→ **Instructions to follow**
Where does the string "client" appear in the listing below? Copy every line where it does.

→ **Data for this exercise**
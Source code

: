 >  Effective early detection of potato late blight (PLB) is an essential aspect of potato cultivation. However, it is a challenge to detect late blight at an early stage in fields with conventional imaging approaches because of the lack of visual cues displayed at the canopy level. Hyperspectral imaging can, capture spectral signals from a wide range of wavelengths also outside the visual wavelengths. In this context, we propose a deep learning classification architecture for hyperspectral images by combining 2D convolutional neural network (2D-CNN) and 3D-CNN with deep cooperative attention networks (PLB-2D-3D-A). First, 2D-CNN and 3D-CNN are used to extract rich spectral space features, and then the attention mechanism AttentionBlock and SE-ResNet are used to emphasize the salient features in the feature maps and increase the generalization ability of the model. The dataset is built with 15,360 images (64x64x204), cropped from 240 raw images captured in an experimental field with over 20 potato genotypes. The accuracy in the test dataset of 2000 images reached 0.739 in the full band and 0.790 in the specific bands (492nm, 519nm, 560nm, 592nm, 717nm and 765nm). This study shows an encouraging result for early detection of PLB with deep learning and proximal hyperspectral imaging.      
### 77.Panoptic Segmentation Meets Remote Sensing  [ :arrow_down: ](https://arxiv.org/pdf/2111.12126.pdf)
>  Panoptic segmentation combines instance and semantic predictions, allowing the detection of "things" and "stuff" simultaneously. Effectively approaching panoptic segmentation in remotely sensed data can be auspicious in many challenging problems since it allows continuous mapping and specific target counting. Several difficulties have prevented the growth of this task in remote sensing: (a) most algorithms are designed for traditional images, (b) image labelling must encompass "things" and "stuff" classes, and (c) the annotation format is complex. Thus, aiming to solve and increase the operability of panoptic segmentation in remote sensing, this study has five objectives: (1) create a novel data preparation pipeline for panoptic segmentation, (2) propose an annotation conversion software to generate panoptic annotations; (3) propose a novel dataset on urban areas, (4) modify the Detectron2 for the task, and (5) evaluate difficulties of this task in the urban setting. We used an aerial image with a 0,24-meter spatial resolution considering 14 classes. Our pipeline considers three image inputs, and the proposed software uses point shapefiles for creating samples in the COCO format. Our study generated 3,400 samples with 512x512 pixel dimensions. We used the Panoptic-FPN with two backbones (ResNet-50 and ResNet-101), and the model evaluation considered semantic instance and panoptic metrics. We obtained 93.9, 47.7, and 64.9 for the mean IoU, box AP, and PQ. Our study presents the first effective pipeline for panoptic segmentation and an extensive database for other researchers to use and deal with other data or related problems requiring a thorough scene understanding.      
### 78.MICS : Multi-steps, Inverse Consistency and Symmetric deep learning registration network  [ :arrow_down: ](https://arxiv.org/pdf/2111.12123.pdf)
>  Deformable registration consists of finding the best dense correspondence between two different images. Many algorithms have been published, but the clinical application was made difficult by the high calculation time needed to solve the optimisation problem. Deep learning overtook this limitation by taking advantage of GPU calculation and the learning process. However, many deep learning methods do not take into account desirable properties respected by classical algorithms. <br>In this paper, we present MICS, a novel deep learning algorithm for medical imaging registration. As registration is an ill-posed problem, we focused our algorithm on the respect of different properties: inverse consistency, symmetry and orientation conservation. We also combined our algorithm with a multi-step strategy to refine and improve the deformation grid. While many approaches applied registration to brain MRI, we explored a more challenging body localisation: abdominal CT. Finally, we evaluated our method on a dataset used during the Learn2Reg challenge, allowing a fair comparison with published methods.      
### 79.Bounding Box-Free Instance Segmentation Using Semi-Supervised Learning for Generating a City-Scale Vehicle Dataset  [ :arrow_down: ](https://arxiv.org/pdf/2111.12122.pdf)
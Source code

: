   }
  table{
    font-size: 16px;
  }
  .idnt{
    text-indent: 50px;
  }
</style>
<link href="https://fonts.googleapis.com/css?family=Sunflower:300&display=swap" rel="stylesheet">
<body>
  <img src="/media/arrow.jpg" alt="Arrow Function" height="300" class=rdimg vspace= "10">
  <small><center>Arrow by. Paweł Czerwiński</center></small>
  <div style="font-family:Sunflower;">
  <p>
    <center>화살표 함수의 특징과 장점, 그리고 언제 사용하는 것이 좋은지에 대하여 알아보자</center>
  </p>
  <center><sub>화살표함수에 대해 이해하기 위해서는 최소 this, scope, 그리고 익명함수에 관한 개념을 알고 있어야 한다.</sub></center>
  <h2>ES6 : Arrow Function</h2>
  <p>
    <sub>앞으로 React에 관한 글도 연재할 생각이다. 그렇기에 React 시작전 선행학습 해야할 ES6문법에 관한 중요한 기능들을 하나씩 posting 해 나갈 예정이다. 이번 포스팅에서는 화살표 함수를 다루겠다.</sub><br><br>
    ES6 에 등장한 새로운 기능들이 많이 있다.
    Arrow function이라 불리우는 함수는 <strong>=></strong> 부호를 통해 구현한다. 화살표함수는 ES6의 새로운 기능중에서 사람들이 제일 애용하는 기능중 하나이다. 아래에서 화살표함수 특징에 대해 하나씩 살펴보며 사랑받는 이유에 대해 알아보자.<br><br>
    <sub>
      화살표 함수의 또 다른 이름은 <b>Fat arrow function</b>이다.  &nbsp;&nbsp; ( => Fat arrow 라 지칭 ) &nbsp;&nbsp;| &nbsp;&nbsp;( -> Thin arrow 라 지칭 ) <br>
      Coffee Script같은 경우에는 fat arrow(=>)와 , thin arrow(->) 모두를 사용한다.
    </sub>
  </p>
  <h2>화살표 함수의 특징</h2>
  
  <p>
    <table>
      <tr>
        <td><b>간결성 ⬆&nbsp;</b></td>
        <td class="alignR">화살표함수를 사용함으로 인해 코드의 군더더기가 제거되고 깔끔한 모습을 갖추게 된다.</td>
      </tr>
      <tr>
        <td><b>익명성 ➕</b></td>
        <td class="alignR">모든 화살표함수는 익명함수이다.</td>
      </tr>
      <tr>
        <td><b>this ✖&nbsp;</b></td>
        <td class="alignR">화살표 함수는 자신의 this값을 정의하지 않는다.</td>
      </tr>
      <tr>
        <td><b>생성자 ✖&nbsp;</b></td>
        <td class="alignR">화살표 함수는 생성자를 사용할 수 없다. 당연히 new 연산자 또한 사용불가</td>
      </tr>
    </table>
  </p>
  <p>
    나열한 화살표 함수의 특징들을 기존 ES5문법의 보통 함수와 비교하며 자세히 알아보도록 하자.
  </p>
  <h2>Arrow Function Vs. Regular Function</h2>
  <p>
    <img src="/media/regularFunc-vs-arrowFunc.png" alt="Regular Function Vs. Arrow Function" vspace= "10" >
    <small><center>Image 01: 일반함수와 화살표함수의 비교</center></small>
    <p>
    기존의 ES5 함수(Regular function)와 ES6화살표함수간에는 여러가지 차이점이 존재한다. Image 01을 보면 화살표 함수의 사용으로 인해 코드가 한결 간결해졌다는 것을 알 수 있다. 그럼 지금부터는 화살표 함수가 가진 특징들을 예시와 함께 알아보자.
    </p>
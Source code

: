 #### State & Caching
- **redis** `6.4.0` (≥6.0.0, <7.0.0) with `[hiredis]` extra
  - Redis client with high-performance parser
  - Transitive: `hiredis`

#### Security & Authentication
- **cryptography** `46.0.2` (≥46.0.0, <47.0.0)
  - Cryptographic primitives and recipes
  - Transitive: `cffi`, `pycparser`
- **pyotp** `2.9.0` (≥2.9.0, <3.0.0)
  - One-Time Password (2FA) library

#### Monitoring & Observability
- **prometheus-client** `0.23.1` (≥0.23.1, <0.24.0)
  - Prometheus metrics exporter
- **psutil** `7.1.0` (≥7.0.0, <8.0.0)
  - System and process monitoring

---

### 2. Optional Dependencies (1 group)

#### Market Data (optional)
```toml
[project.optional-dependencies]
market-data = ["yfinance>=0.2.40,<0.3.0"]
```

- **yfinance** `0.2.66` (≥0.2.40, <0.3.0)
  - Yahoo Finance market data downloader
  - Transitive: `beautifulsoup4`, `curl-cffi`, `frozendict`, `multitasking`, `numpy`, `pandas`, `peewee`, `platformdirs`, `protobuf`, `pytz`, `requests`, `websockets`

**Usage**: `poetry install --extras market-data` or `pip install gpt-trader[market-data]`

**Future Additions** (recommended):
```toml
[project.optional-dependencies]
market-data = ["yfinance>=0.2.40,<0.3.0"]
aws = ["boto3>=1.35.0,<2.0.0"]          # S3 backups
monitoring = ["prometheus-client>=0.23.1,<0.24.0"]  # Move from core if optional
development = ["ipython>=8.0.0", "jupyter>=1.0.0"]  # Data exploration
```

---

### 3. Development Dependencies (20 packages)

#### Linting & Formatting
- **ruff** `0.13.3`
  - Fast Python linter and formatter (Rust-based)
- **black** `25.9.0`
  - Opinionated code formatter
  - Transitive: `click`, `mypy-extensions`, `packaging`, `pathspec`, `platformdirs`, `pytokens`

→ **Result of this exercise**
  - Redis client with high-performance parser
- **prometheus-client** `0.23.1` (≥0.23.1, <0.24.0)
monitoring = ["prometheus-client>=0.23.1,<0.24.0"]  # Move from core if optional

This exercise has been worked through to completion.